Earlier today, Temple University hosted a talk with a series of archivists and librarians about documenting and preserving social movements. Speakers included Bergis Jules (University of California Riverside Libraries), Meredith Evans (Washington University in St. Louis) and Ed Summers (Maryland Institute for Technology in the Humanities), who described their work archiving protest movements surrounding Ferguson and #BlackLivesMatter, and Margery Sly and Justin Hill from Temple Libraries, who shared experiences from archiving Occupy Philly. It was a really rich discussion, covering pragmatics of data scraping tools as well as advice on how to build ties with communities whose lives are being preserved. Here are some highlights that I wanted to share!

  • Bergis Jules highlighted the accessibility of social media as a source for data, calling it “a new layer of documentation quality" that has “left an extremely rich trail of documentation in one of the most rich and accessible” platforms. Jules also noted that social media content can be used against protesters in prosecution, which is crucial to consider in policies of collection and access.
  • Ed Summers pointed to a number of tools for data scraping, including twarc.py (which he noted grew out of a desire to document and build a tribute to Aaron Swartz), social feed manager, TAGS and Archive-It.
  • Meredith Evans gave a really compelling talk about the process of building a participatory archive to document Ferguson protests. Evans described tensions between academic librarianship and public librarianship, and noted the important work that had gone into developing and sustaining community trust in the process of developing archiving policies, for example, making it easy to donate content anonymously.
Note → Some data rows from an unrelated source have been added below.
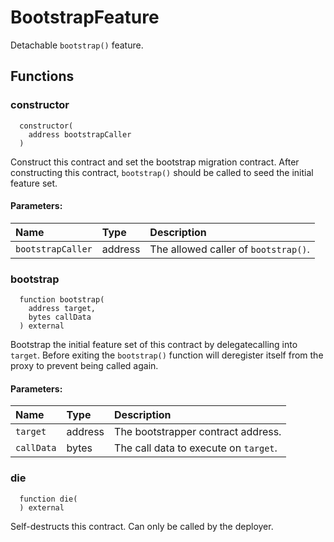 # BootstrapFeature

Detachable `bootstrap()` feature.



## Functions
### constructor
```solidity
  constructor(
    address bootstrapCaller
  ) 
``` 
Construct this contract and set the bootstrap migration contract.
        After constructing this contract, `bootstrap()` should be called
        to seed the initial feature set.


#### Parameters:
| Name | Type | Description                                                          |
| :--- | :--- | :------------------------------------------------------------------- |
|`bootstrapCaller` | address | The allowed caller of `bootstrap()`.

### bootstrap
```solidity
  function bootstrap(
    address target,
    bytes callData
  ) external
``` 
Bootstrap the initial feature set of this contract by delegatecalling
        into `target`. Before exiting the `bootstrap()` function will
        deregister itself from the proxy to prevent being called again.


#### Parameters:
| Name | Type | Description                                                          |
| :--- | :--- | :------------------------------------------------------------------- |
|`target` | address | The bootstrapper contract address.
|`callData` | bytes | The call data to execute on `target`.

### die
```solidity
  function die(
  ) external
``` 
Self-destructs this contract. Can only be called by the deployer.








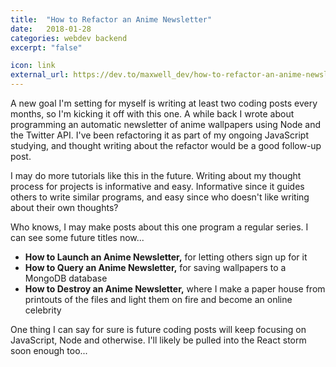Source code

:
 ```yaml
---
title:  "How to Refactor an Anime Newsletter"
date:   2018-01-28
categories: webdev backend
excerpt: "false"

icon: link
external_url: https://dev.to/maxwell_dev/how-to-refactor-an-anime-newsletter-2f63
---
```


A new goal I'm setting for myself is writing at least two coding posts every months, so I'm kicking it off with this one. A while back I wrote about programming an automatic newsletter of anime wallpapers using Node and the Twitter API. I've been refactoring it as part of my ongoing JavaScript studying, and thought writing about the refactor would be a good follow-up post.

I may do more tutorials like this in the future. Writing about my thought process for projects is informative and easy. Informative since it guides others to write similar programs, and easy since who doesn't like writing about their own thoughts?

Who knows, I may make posts about this one program a regular series. I can see some future titles now...

* **How to Launch an Anime Newsletter,** for letting others sign up for it
* **How to Query an Anime Newsletter,** for saving wallpapers to a MongoDB database
* **How to Destroy an Anime Newsletter,** where I make a paper house from printouts of the files and light them on fire and become an online celebrity

One thing I can say for sure is future coding posts will keep focusing on JavaScript, Node and otherwise. I'll likely be pulled into the React storm soon enough too...
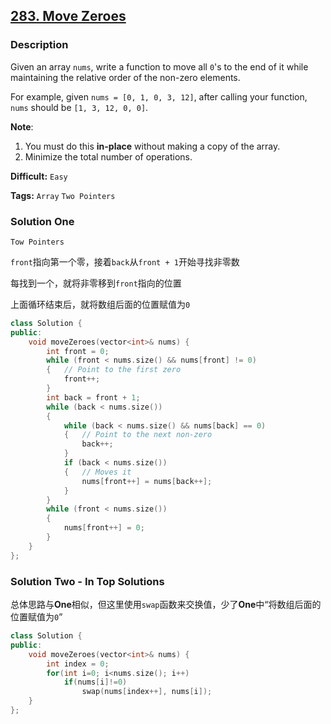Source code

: ## [283. Move Zeroes](https://leetcode.com/problems/move-zeroes/#/description)

### Description

Given an array `nums`, write a function to move all `0`'s to the end of it while maintaining the relative order of the non-zero elements.

For example, given `nums = [0, 1, 0, 3, 12]`, after calling your function, `nums` should be `[1, 3, 12, 0, 0]`.

**Note**:

1. You must do this **in-place** without making a copy of the array.
2. Minimize the total number of operations.



**Difficult:** `Easy`

**Tags:** `Array` `Two Pointers`



### Solution One

`Tow Pointers`

`front`指向第一个零，接着`back`从`front + 1`开始寻找非零数

每找到一个，就将非零移到`front`指向的位置

上面循环结束后，就将数组后面的位置赋值为`0`

```c++
class Solution {
public:
    void moveZeroes(vector<int>& nums) {
        int front = 0;
        while (front < nums.size() && nums[front] != 0)
        {	// Point to the first zero
            front++;
        }
        int back = front + 1;
        while (back < nums.size())
        {
            while (back < nums.size() && nums[back] == 0)
            {	// Point to the next non-zero
                back++;
            }
            if (back < nums.size())
            {	// Moves it
                nums[front++] = nums[back++];
            }
        }
        while (front < nums.size())
        {
            nums[front++] = 0;
        }
    }
};
```



### Solution Two - In Top Solutions

总体思路与**One**相似，但这里使用`swap`函数来交换值，少了**One**中“将数组后面的位置赋值为`0`”

```c++
class Solution {
public:
    void moveZeroes(vector<int>& nums) {
        int index = 0;
        for(int i=0; i<nums.size(); i++)
            if(nums[i]!=0)
                swap(nums[index++], nums[i]);
    }
};
```



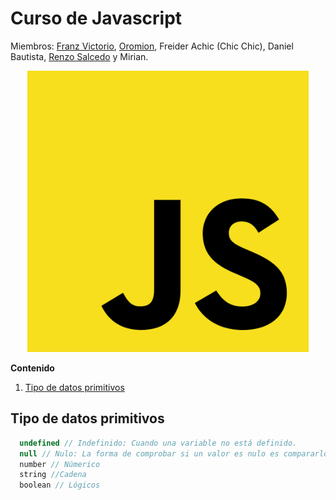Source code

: # Curso de Javascript

Miembros: [Franz Victorio](https://github.com/evenhold), [Oromion](https://github.com/carlosal1015), Freider Achic (Chic Chic), Daniel Bautista, [Renzo Salcedo](https://github.com/renzocode) y Mirian.

<p align="center">
  <img src="https://github.com/carlosal1015/Curso-Javascript/blob/master/images/logo.png"  width="450">
</p>

**Contenido**   
1. [Tipo de datos primitivos](#id1)



## Tipo de datos primitivos <a name="id1"></a>
```js
  undefined // Indefinido: Cuando una variable no está definido.
  null // Nulo: La forma de comprobar si un valor es nulo es compararlo con el literal null.
  number // Númerico
  string //Cadena
  boolean // Lógicos
```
  • Margery Sly and Justin Hill described the process of finding an institutional home for the archival holdings of Occupy Philly. The process of finding a home for activist collections can be problematic because, as Margery noted, this often requires reconciling activist, anti-establishment politics with the institutional bureaucracy of academic libraries. Navigating access and description policies can be difficult, and there's room for partnerships between institutions housing collections from different branches of the same movement.

As a whole, this was a great collection of activists, librarians and archivists, really wonderful to see the different projects taking shape around archiving social movements.